▶ **Exercise details**: From the line with "## Крайний срок сдачи - 16.03.2020 23:59" through the final line of the entries below, write out each line exactly and nothing else.

*** Exercise input ***

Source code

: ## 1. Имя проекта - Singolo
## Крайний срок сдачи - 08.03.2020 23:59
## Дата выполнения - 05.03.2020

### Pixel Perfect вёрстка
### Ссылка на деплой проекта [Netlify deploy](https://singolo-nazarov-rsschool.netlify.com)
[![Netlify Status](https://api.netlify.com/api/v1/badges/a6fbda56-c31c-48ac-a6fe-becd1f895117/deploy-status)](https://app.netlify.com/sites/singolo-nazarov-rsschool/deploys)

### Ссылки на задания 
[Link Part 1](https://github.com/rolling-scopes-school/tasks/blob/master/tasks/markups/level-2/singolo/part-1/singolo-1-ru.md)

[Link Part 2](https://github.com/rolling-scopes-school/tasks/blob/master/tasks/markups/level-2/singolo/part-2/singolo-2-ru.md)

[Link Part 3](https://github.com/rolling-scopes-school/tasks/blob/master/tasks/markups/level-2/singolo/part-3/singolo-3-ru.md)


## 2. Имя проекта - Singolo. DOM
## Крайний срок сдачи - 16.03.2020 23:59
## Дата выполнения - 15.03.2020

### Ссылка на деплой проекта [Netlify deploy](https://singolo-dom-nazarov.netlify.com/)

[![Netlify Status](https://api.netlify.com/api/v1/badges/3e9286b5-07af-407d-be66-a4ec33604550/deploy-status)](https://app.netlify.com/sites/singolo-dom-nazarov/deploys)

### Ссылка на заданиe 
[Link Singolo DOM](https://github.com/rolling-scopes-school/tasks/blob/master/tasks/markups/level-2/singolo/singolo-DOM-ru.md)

***

▶ **Solution to this task**:
## Крайний срок сдачи - 16.03.2020 23:59
## Дата выполнения - 15.03.2020

### Ссылка на деплой проекта [Netlify deploy](https://singolo-dom-nazarov.netlify.com/)

[![Netlify Status](https://api.netlify.com/api/v1/badges/3e9286b5-07af-407d-be66-a4ec33604550/deploy-status)](https://app.netlify.com/sites/singolo-dom-nazarov/deploys)

### Ссылка на заданиe 
[Link Singolo DOM](https://github.com/rolling-scopes-school/tasks/blob/master/tasks/markups/level-2/singolo/singolo-DOM-ru.md)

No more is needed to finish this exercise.